The way it went was this. Taking the bus towards downtown because there would be no parking. Getting off at 20th Street as the driver cheerfully told us that he would be turning here, could get no closer to City Center. Streaming down Broadway with a growing surge of people.

Getting to 14th and Broadway, running into Natalie outside of Oaklandish T-shirt store — which has closed for the day and set up turntables with full time DJ out front. Smiles and hugs. And here’s Greg and Chris, there’s Fatimah.

Joining a group of teacher friends, again unbearably big smiles. Wandering in the crowd, music and speakers. Every five minutes we run into people we know: hugs, high fives, and the same shared feelings, expressed only briefly, “Can you believe it?” “Amazing.” “Beautiful.”

Some of us have waited 30, 35 years for this day. Others have never seen such a thing. For some reason — being pushed to the breaking point by the greed of the wealthy, inspired by the audacity of the uprisings in Egypt and Tunisia, Spain, and Greece — this has finally broken open. 10,000 strong. Or more. Who knows?

I hear elders like myself begin, again and again, to offer advice — but then we clamp our hands over our mouths. No telling these young people how to do it. We tried our best these 35 years and failed. Whatever they are doing, they have the key thing right and let’s just learn from them.

Encountering former students who run up, proudly greeting their teachers, as if to say, “Yes, we’re here, we are finally doing what we talked about in class.” There’s Becca and she’s with her younger sister, just a freshman in high school. Beaming.

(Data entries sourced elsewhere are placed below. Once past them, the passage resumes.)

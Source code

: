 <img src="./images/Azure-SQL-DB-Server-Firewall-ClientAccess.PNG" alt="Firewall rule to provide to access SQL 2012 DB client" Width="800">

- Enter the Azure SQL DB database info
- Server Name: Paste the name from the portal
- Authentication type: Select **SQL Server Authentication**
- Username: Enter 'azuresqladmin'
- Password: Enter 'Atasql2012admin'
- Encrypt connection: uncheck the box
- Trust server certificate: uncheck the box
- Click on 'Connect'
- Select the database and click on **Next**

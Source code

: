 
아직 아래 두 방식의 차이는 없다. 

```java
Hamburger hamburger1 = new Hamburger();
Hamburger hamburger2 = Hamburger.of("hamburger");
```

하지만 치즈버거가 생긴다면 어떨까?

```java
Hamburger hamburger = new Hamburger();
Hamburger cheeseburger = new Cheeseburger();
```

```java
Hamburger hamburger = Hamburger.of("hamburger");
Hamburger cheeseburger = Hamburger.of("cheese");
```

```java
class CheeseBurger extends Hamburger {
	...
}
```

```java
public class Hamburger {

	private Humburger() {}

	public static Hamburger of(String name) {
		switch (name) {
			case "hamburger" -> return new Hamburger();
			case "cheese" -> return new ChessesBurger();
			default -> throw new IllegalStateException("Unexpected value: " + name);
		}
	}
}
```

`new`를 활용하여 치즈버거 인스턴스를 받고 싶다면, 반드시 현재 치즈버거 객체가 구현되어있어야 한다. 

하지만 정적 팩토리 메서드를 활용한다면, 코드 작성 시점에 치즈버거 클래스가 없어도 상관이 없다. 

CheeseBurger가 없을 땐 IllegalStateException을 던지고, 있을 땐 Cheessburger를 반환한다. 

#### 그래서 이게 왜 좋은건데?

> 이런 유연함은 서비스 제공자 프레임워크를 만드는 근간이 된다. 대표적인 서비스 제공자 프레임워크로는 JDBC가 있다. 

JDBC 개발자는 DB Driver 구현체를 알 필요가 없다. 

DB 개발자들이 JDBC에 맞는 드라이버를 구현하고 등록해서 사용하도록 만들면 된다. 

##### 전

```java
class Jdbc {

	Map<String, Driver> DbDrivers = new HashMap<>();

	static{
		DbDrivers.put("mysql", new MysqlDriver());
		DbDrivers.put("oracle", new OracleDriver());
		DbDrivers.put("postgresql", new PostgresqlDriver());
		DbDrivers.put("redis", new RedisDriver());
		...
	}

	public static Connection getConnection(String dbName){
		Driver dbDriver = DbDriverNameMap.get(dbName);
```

Something about the last decade, decades really, gave rise to a kind of sleight-of-hand postmodernism, a philosophy which posed individual resistance but ridiculed mass action or hope for major change. This last period made our primary form of commentary the comedian, the master of irony and sarcasm, who would at least help us endure the dark times.

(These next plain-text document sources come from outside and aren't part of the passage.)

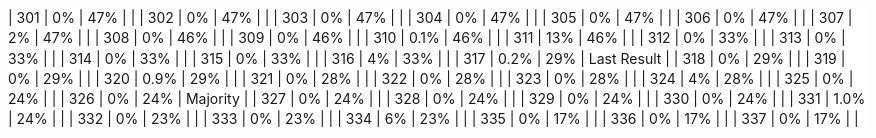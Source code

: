 | 301 | 0% | 47% |  |
| 302 | 0% | 47% |  |
| 303 | 0% | 47% |  |
| 304 | 0% | 47% |  |
| 305 | 0% | 47% |  |
| 306 | 0% | 47% |  |
| 307 | 2% | 47% |  |
| 308 | 0% | 46% |  |
| 309 | 0% | 46% |  |
| 310 | 0.1% | 46% |  |
| 311 | 13% | 46% |  |
| 312 | 0% | 33% |  |
| 313 | 0% | 33% |  |
| 314 | 0% | 33% |  |
| 315 | 0% | 33% |  |
| 316 | 4% | 33% |  |
| 317 | 0.2% | 29% | Last Result |
| 318 | 0% | 29% |  |
| 319 | 0% | 29% |  |
| 320 | 0.9% | 29% |  |
| 321 | 0% | 28% |  |
| 322 | 0% | 28% |  |
| 323 | 0% | 28% |  |
| 324 | 4% | 28% |  |
| 325 | 0% | 24% |  |
| 326 | 0% | 24% | Majority |
| 327 | 0% | 24% |  |
| 328 | 0% | 24% |  |
| 329 | 0% | 24% |  |
| 330 | 0% | 24% |  |
| 331 | 1.0% | 24% |  |
| 332 | 0% | 23% |  |
| 333 | 0% | 23% |  |
| 334 | 6% | 23% |  |
| 335 | 0% | 17% |  |
| 336 | 0% | 17% |  |
| 337 | 0% | 17% |  |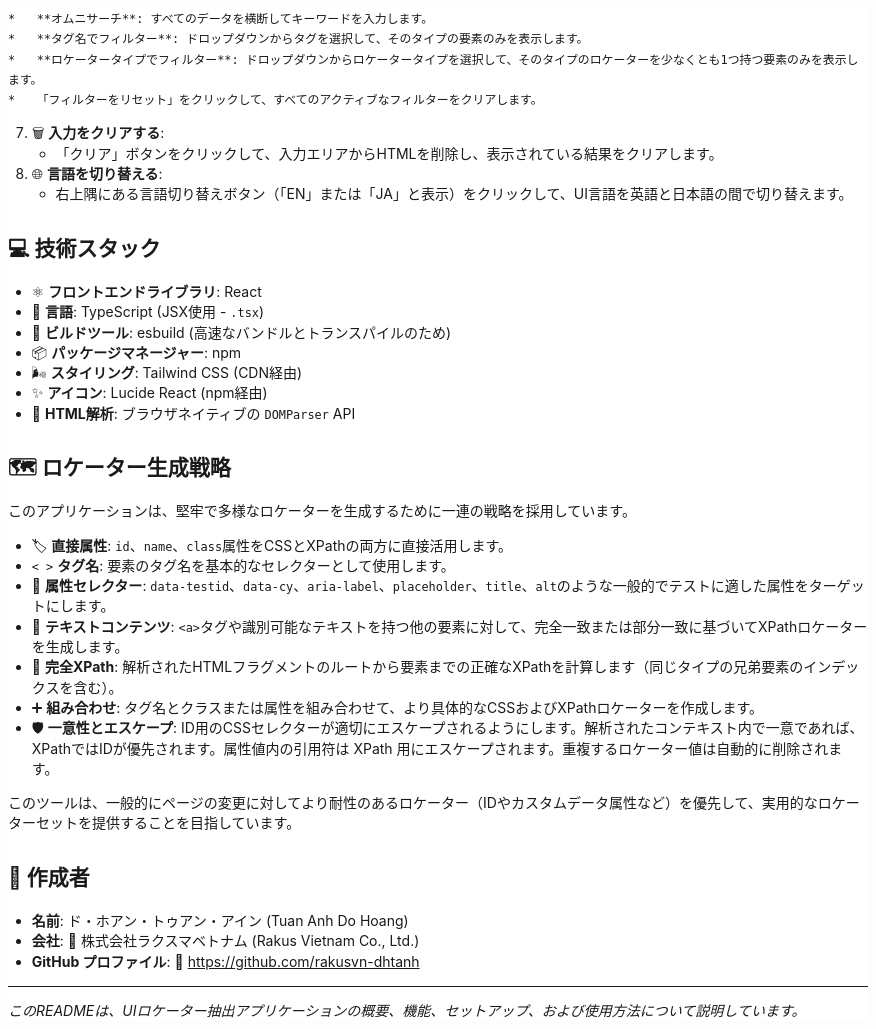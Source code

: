     *   **オムニサーチ**: すべてのデータを横断してキーワードを入力します。
    *   **タグ名でフィルター**: ドロップダウンからタグを選択して、そのタイプの要素のみを表示します。
    *   **ロケータータイプでフィルター**: ドロップダウンからロケータータイプを選択して、そのタイプのロケーターを少なくとも1つ持つ要素のみを表示します。
    *   「フィルターをリセット」をクリックして、すべてのアクティブなフィルターをクリアします。
7.  🗑️ **入力をクリアする**:
    *   「クリア」ボタンをクリックして、入力エリアからHTMLを削除し、表示されている結果をクリアします。
8.  🌐 **言語を切り替える**:
    *   右上隅にある言語切り替えボタン（「EN」または「JA」と表示）をクリックして、UI言語を英語と日本語の間で切り替えます。

## 💻 技術スタック

*   ⚛️ **フロントエンドライブラリ**: React
*   📘 **言語**: TypeScript (JSX使用 - `.tsx`)
*   🔨 **ビルドツール**: esbuild (高速なバンドルとトランスパイルのため)
*   📦 **パッケージマネージャー**: npm
*   🌬️ **スタイリング**: Tailwind CSS (CDN経由)
*   ✨ **アイコン**: Lucide React (npm経由)
*   🧩 **HTML解析**: ブラウザネイティブの `DOMParser` API

## 🗺️ ロケーター生成戦略

このアプリケーションは、堅牢で多様なロケーターを生成するために一連の戦略を採用しています。

*   🏷️ **直接属性**: `id`、`name`、`class`属性をCSSとXPathの両方に直接活用します。
*   `< >` **タグ名**: 要素のタグ名を基本的なセレクターとして使用します。
*   🎯 **属性セレクター**: `data-testid`、`data-cy`、`aria-label`、`placeholder`、`title`、`alt`のような一般的でテストに適した属性をターゲットにします。
*   💬 **テキストコンテンツ**: `<a>`タグや識別可能なテキストを持つ他の要素に対して、完全一致または部分一致に基づいてXPathロケーターを生成します。
*   🧭 **完全XPath**: 解析されたHTMLフラグメントのルートから要素までの正確なXPathを計算します（同じタイプの兄弟要素のインデックスを含む）。
*   ➕ **組み合わせ**: タグ名とクラスまたは属性を組み合わせて、より具体的なCSSおよびXPathロケーターを作成します。
*   🛡️ **一意性とエスケープ**: ID用のCSSセレクターが適切にエスケープされるようにします。解析されたコンテキスト内で一意であれば、XPathではIDが優先されます。属性値内の引用符は XPath 用にエスケープされます。重複するロケーター値は自動的に削除されます。

このツールは、一般的にページの変更に対してより耐性のあるロケーター（IDやカスタムデータ属性など）を優先して、実用的なロケーターセットを提供することを目指しています。

## 👤 作成者

*   **名前**: ド・ホアン・トゥアン・アイン (Tuan Anh Do Hoang)
*   **会社**: 🏢 株式会社ラクスマベトナム (Rakus Vietnam Co., Ltd.)
*   **GitHub プロファイル**: 🔗 <a href="https://github.com/rakusvn-dhtanh" target="_blank" rel="noopener noreferrer">https://github.com/rakusvn-dhtanh</a>

---
*このREADMEは、UIロケーター抽出アプリケーションの概要、機能、セットアップ、および使用方法について説明しています。*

Ah, but this is changed utterly. Mass mobilization in the streets changed that. Cynicism must give way to hope, alienation to commitment.

It’s hard to keep our posse together as we move around the downtown area. Marches are constantly leaving the center and heading to different banks and institutions of the one percent. Others are arriving — once a large contingent from Berkeley, another time a huge Teamsters semi blasting “Solidarity Forever.” I am mostly with Berkeley High and CAS folks; Ilene with Envision Academy colleagues. We join and separate in this direction and that. Then our daughter Sonia texts — she has gotten off work and is parked nearby, making her way in. Hooray!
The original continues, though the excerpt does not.